Hedonic Regression of Salary on Skill Aggregates

Estimating the salary elasticity of skill aggregates

One might be interested in the association between our skill clusters and salary. Here we perform a hedonic wage regression to estimate the elasticity of salary with respect to five skill aggregates: Analytical, Management, STEM, Social, and Technical skills. A non-exhaustive list of caveats:

  1. We identify associations, not causal effects: Increasing a skill by 1% will not increase your salary by the reported elasticity.
  2. Salaries are not determined by skills alone: omitted “other” determinants will bias the estimates when correlated with skills.
  3. The influence the skill clusters have on salary are not likely to be additive: the influence of one skill cluster on salary is likely to depend on the level of other skill clusters.

Diagnostic Plots

Code
par(mfrow=c(2,2))
plot(mod)

Added Variable Plot for Analytical Skills

Code
av_plot_gg(mod, "log(Analytical)", data = tbbl)

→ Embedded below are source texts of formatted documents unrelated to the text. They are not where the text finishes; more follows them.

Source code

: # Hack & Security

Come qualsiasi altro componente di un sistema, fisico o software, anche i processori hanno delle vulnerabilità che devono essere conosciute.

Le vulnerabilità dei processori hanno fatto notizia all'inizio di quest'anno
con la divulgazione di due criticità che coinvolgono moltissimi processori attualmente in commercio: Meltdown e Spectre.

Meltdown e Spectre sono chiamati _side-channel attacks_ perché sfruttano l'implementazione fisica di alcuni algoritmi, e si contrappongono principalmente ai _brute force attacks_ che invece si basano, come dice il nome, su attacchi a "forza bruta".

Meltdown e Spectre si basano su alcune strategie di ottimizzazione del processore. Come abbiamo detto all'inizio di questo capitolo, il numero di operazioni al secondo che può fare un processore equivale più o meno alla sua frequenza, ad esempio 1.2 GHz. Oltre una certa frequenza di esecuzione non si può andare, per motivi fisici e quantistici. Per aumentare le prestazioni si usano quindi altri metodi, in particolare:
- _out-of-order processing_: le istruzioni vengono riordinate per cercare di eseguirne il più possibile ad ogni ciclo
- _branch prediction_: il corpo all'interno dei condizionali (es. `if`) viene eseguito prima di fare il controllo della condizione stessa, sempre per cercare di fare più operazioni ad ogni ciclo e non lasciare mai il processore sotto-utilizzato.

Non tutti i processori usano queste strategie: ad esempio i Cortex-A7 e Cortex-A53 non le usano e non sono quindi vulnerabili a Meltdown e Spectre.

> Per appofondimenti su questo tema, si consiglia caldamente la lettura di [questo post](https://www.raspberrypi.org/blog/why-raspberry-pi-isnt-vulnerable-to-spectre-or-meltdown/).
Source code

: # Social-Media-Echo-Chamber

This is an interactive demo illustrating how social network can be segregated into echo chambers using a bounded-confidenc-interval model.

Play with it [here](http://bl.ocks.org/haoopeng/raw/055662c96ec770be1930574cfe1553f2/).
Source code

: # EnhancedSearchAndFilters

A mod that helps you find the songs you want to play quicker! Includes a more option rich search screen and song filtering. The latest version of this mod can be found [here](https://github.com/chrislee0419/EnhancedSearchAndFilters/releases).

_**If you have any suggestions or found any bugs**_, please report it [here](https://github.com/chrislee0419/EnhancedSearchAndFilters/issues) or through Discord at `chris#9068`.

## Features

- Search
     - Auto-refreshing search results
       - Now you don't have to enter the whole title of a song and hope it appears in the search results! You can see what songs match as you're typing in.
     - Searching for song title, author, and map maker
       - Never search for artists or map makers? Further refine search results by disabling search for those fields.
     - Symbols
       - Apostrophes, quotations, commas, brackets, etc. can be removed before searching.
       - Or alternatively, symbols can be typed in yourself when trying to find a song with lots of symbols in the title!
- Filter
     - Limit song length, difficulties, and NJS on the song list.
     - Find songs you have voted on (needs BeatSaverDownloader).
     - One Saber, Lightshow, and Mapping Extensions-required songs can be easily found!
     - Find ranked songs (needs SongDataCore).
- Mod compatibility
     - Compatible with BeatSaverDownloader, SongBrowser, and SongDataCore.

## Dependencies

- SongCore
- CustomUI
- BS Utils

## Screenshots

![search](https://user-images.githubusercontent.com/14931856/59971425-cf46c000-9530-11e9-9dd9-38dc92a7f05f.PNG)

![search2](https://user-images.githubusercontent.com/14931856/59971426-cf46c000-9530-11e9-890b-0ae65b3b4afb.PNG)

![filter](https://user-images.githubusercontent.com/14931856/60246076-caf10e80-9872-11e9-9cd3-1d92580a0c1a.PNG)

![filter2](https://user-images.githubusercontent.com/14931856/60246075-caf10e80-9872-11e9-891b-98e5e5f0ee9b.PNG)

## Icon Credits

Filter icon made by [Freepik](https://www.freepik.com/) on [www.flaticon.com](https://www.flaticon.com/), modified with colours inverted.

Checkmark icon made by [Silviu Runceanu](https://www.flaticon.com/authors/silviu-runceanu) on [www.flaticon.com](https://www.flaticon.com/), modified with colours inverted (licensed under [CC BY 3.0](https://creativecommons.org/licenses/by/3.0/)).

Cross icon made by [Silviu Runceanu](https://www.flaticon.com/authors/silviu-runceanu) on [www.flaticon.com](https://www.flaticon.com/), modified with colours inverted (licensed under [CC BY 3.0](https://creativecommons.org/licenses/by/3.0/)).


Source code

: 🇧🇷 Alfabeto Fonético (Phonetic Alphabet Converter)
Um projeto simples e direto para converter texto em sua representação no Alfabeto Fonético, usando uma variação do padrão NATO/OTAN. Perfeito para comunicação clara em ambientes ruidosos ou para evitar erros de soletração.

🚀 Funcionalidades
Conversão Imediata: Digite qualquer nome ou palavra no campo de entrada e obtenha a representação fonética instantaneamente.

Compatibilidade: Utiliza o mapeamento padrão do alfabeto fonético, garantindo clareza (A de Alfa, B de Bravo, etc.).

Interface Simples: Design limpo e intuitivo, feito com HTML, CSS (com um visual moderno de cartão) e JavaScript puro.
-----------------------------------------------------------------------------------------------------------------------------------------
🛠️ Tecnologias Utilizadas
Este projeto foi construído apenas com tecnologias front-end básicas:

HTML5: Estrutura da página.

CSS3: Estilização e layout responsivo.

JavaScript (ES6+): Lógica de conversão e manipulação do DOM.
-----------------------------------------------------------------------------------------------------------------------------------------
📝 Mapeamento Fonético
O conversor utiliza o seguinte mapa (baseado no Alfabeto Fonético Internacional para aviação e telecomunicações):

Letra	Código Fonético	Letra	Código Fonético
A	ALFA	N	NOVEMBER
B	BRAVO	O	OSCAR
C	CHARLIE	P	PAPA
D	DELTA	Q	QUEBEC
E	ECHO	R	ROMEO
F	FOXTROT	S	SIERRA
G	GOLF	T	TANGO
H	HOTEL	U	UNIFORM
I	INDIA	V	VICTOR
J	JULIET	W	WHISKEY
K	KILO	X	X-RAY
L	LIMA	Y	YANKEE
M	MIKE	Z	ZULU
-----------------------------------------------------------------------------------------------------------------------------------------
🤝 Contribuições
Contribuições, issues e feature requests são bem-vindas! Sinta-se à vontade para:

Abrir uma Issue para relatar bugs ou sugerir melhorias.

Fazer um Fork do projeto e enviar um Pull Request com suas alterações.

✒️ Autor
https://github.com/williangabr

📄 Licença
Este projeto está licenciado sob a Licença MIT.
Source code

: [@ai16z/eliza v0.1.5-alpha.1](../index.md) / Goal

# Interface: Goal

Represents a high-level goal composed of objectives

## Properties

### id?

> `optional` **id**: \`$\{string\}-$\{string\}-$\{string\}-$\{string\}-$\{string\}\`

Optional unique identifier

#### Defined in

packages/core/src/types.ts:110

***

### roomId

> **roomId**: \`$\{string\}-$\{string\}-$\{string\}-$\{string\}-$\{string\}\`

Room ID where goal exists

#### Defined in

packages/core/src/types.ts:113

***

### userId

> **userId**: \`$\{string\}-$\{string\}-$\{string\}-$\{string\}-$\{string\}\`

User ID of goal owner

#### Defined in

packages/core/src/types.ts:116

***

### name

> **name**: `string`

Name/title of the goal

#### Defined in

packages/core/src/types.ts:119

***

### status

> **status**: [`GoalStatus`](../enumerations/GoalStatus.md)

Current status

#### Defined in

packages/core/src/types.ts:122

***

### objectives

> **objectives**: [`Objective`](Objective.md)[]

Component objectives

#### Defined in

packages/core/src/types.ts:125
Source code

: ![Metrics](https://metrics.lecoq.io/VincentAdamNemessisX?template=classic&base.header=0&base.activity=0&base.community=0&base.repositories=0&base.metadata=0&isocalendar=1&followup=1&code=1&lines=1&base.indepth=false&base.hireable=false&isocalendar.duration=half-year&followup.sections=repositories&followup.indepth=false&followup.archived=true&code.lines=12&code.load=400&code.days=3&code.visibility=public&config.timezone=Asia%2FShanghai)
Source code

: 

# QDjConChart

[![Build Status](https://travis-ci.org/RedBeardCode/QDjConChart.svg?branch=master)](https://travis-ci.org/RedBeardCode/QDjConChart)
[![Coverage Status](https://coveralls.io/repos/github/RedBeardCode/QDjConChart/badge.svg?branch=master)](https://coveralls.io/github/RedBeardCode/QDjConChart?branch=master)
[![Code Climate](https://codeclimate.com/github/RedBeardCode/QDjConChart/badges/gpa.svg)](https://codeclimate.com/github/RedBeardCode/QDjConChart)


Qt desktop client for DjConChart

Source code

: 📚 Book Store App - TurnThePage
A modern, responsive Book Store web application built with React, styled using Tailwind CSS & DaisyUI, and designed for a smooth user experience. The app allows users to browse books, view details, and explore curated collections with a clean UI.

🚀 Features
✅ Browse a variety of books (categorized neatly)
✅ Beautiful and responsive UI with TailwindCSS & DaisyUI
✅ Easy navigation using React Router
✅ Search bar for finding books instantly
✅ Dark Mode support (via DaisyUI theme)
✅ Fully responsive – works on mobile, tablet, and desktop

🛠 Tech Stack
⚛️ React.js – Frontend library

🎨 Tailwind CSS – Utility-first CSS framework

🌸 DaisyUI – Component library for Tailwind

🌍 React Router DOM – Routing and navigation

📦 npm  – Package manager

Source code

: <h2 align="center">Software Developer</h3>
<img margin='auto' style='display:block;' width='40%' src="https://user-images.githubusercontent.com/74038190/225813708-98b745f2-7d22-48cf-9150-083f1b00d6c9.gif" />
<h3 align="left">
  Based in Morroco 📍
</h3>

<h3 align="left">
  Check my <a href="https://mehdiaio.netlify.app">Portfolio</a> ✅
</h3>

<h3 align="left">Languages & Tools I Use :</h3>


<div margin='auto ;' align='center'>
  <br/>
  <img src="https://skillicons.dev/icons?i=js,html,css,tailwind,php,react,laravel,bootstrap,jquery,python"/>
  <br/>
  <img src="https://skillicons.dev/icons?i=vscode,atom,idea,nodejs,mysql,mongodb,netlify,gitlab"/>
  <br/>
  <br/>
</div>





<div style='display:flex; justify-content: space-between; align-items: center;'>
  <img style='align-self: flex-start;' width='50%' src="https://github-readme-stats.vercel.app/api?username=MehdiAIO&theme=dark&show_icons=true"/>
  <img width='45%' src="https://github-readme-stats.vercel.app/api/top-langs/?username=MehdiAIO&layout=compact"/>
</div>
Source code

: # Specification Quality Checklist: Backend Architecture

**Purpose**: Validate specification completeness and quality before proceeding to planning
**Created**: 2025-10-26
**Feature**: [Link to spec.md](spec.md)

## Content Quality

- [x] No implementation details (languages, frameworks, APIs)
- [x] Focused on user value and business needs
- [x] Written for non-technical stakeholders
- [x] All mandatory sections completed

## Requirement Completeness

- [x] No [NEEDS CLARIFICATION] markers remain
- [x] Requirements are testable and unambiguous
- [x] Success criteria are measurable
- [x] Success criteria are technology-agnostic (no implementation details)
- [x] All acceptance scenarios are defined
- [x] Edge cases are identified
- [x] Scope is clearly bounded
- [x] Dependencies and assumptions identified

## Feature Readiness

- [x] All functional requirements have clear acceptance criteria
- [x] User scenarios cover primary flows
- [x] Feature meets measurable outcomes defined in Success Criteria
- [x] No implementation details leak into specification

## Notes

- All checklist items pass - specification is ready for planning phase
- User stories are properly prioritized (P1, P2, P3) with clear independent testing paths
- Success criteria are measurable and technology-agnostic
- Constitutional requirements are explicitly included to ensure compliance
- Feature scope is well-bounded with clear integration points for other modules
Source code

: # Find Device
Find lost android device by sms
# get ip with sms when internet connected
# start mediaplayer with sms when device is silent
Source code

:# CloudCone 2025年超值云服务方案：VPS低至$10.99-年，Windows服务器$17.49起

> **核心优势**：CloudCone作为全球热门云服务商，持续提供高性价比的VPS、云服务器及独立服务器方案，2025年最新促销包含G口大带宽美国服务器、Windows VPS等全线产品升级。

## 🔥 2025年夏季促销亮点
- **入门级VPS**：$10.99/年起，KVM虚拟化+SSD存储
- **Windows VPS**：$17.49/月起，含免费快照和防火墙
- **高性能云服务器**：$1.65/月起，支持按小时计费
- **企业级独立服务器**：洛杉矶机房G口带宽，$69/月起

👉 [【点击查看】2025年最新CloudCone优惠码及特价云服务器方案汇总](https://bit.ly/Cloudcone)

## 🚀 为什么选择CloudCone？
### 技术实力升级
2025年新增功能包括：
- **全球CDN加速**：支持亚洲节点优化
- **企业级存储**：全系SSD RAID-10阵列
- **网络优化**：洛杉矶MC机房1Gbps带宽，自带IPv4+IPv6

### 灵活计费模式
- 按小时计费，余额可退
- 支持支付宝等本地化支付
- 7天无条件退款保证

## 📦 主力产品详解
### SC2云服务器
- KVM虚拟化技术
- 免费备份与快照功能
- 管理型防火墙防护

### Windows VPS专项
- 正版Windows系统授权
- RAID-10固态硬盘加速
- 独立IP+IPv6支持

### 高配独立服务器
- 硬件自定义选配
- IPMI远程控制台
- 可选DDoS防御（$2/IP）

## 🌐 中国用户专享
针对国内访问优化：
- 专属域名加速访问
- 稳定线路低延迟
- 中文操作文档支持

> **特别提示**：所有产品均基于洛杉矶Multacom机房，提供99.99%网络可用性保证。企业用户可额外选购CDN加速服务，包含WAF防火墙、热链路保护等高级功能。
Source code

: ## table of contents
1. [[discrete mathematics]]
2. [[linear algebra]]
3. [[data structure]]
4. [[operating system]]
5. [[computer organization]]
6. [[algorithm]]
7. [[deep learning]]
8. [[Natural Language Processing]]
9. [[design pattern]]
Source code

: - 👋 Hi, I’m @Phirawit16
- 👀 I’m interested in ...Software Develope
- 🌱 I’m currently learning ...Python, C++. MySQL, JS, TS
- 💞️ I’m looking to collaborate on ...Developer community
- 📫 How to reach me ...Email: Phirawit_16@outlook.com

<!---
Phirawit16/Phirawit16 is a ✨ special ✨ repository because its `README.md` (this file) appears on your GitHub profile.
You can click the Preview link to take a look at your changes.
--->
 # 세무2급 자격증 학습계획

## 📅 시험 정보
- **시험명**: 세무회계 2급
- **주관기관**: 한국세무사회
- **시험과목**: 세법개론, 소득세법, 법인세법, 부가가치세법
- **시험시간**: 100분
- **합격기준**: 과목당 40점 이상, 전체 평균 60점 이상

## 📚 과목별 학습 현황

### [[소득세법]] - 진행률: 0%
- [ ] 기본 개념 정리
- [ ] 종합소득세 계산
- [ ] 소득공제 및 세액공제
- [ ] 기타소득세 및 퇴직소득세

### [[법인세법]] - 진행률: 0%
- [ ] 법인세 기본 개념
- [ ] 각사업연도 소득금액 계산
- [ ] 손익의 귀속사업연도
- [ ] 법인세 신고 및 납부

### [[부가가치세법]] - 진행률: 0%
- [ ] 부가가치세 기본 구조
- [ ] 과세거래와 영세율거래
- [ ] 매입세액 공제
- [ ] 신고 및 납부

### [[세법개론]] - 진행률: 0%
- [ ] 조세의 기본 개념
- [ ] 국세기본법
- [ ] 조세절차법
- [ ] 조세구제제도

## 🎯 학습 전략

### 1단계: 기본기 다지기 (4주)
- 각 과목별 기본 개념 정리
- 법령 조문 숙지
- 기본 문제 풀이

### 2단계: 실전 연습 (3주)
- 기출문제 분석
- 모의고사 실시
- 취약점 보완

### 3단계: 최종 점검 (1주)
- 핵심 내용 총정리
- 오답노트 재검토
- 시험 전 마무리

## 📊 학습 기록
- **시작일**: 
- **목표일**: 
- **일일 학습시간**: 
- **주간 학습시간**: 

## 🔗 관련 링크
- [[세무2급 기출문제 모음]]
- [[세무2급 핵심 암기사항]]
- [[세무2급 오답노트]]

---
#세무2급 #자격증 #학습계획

Added Variable Plot for Management Skills

Code
av_plot_gg(mod, "log(Management)", data = tbbl)

Added Variable Plot for STEM Skills

Code
av_plot_gg(mod, "log(STEM)", data = tbbl)

Added Variable Plot for Social Skills

Code
av_plot_gg(mod, "log(Social)", data = tbbl)

Added Variable Plot for Technical Skills

Code
av_plot_gg(mod, "log(Technical)", data = tbbl)

Regression Results

Code
robust_se <- sqrt(diag(vcovHC(mod, type = "HC3")))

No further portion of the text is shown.